__INFORMATION SUPPLIED__:
* * * *
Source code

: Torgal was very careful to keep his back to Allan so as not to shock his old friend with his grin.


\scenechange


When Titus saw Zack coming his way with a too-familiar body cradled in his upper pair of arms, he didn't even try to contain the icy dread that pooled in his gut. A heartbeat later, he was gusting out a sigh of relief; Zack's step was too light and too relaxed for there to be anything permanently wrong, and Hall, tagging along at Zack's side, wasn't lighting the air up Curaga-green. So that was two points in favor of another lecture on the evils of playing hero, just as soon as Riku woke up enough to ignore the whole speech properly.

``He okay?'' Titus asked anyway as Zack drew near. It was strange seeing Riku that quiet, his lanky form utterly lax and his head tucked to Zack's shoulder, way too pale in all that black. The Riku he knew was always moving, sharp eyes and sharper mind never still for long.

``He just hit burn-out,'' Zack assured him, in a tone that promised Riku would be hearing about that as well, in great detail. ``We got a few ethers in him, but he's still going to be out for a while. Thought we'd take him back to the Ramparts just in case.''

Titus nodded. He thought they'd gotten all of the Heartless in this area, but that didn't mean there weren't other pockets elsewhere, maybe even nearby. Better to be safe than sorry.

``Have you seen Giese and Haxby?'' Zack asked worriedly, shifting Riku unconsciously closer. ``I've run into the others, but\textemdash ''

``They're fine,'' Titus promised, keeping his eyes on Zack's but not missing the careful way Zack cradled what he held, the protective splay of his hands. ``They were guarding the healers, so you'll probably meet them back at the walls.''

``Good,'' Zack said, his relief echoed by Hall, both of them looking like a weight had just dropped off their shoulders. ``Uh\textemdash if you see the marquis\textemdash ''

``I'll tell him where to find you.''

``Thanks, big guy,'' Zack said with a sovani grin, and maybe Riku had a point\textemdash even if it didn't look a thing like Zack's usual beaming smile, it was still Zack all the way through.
* * * *
__WHAT IS NEEDED__: Only lines holding the word "back" are wanted; list them all from the material.

__SOLVED EXERCISE__:
: Torgal was very careful to keep his back to Allan so as not to shock his old friend with his grin.
``He just hit burn-out,'' Zack assured him, in a tone that promised Riku would be hearing about that as well, in great detail. ``We got a few ethers in him, but he's still going to be out for a while. Thought we'd take him back to the Ramparts just in case.''
``They're fine,'' Titus promised, keeping his eyes on Zack's but not missing the careful way Zack cradled what he held, the protective splay of his hands. ``They were guarding the healers, so you'll probably meet them back at the walls.''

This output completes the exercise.